▶ **Prompt**
From first line to last, retype the data exactly.

(Stored dataset items)
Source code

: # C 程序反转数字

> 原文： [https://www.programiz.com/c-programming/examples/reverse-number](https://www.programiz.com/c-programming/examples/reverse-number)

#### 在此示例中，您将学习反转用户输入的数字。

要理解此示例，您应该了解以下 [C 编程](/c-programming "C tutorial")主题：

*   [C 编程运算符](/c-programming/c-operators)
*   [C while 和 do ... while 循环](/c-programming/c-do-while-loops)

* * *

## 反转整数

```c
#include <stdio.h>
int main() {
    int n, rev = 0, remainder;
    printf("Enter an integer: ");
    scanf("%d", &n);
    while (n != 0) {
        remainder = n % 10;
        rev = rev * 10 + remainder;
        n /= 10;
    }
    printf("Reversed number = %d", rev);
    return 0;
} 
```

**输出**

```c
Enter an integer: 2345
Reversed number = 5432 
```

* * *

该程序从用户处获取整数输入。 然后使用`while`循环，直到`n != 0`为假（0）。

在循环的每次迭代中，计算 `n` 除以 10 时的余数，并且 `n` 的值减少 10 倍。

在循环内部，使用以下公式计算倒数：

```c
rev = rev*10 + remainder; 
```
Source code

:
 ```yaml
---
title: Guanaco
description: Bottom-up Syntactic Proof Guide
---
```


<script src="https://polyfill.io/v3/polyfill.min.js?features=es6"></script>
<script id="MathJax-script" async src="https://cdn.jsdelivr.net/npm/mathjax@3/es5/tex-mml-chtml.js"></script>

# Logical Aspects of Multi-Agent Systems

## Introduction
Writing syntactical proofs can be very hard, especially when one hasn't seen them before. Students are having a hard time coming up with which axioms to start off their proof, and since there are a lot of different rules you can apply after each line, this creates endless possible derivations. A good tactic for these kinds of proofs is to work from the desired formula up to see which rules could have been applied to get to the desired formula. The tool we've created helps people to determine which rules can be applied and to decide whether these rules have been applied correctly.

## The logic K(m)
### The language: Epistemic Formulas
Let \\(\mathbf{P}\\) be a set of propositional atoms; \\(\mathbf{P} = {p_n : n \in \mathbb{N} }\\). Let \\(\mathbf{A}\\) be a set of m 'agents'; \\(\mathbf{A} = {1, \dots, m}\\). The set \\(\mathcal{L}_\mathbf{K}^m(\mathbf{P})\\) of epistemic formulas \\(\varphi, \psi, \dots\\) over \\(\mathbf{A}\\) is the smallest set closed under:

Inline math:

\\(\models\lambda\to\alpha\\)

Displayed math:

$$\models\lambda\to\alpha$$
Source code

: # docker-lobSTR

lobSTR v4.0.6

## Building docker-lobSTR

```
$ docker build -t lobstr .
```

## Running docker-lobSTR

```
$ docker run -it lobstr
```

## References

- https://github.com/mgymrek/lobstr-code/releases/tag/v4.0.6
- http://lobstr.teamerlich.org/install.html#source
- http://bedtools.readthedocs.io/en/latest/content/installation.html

▶ **Solution to this exercise**
Source code

: # C 程序反转数字

> 原文： [https://www.programiz.com/c-programming/examples/reverse-number](https://www.programiz.com/c-programming/examples/reverse-number)

#### 在此示例中，您将学习反转用户输入的数字。

要理解此示例，您应该了解以下 [C 编程](/c-programming "C tutorial")主题：

*   [C 编程运算符](/c-programming/c-operators)
*   [C while 和 do ... while 循环](/c-programming/c-do-while-loops)

* * *

## 反转整数

```c
#include <stdio.h>
int main() {
    int n, rev = 0, remainder;
    printf("Enter an integer: ");
    scanf("%d", &n);
    while (n != 0) {
        remainder = n % 10;
        rev = rev * 10 + remainder;
        n /= 10;
    }
    printf("Reversed number = %d", rev);
    return 0;
} 
```

**输出**

```c
Enter an integer: 2345
Reversed number = 5432 
```

* * *

该程序从用户处获取整数输入。 然后使用`while`循环，直到`n != 0`为假（0）。

在循环的每次迭代中，计算 `n` 除以 10 时的余数，并且 `n` 的值减少 10 倍。

在循环内部，使用以下公式计算倒数：

```c
rev = rev*10 + remainder; 
```
Source code

:
 ```yaml
---
title: Guanaco
description: Bottom-up Syntactic Proof Guide
---
```


<script src="https://polyfill.io/v3/polyfill.min.js?features=es6"></script>
<script id="MathJax-script" async src="https://cdn.jsdelivr.net/npm/mathjax@3/es5/tex-mml-chtml.js"></script>

# Logical Aspects of Multi-Agent Systems

## Introduction
Writing syntactical proofs can be very hard, especially when one hasn't seen them before. Students are having a hard time coming up with which axioms to start off their proof, and since there are a lot of different rules you can apply after each line, this creates endless possible derivations. A good tactic for these kinds of proofs is to work from the desired formula up to see which rules could have been applied to get to the desired formula. The tool we've created helps people to determine which rules can be applied and to decide whether these rules have been applied correctly.

## The logic K(m)
### The language: Epistemic Formulas
Let \\(\mathbf{P}\\) be a set of propositional atoms; \\(\mathbf{P} = {p_n : n \in \mathbb{N} }\\). Let \\(\mathbf{A}\\) be a set of m 'agents'; \\(\mathbf{A} = {1, \dots, m}\\). The set \\(\mathcal{L}_\mathbf{K}^m(\mathbf{P})\\) of epistemic formulas \\(\varphi, \psi, \dots\\) over \\(\mathbf{A}\\) is the smallest set closed under:

Inline math:

\\(\models\lambda\to\alpha\\)

Displayed math:

$$\models\lambda\to\alpha$$
Source code

: # docker-lobSTR

lobSTR v4.0.6

## Building docker-lobSTR

```
$ docker build -t lobstr .
```

## Running docker-lobSTR

```
$ docker run -it lobstr
```

## References

- https://github.com/mgymrek/lobstr-code/releases/tag/v4.0.6
- http://lobstr.teamerlich.org/install.html#source
- http://bedtools.readthedocs.io/en/latest/content/installation.html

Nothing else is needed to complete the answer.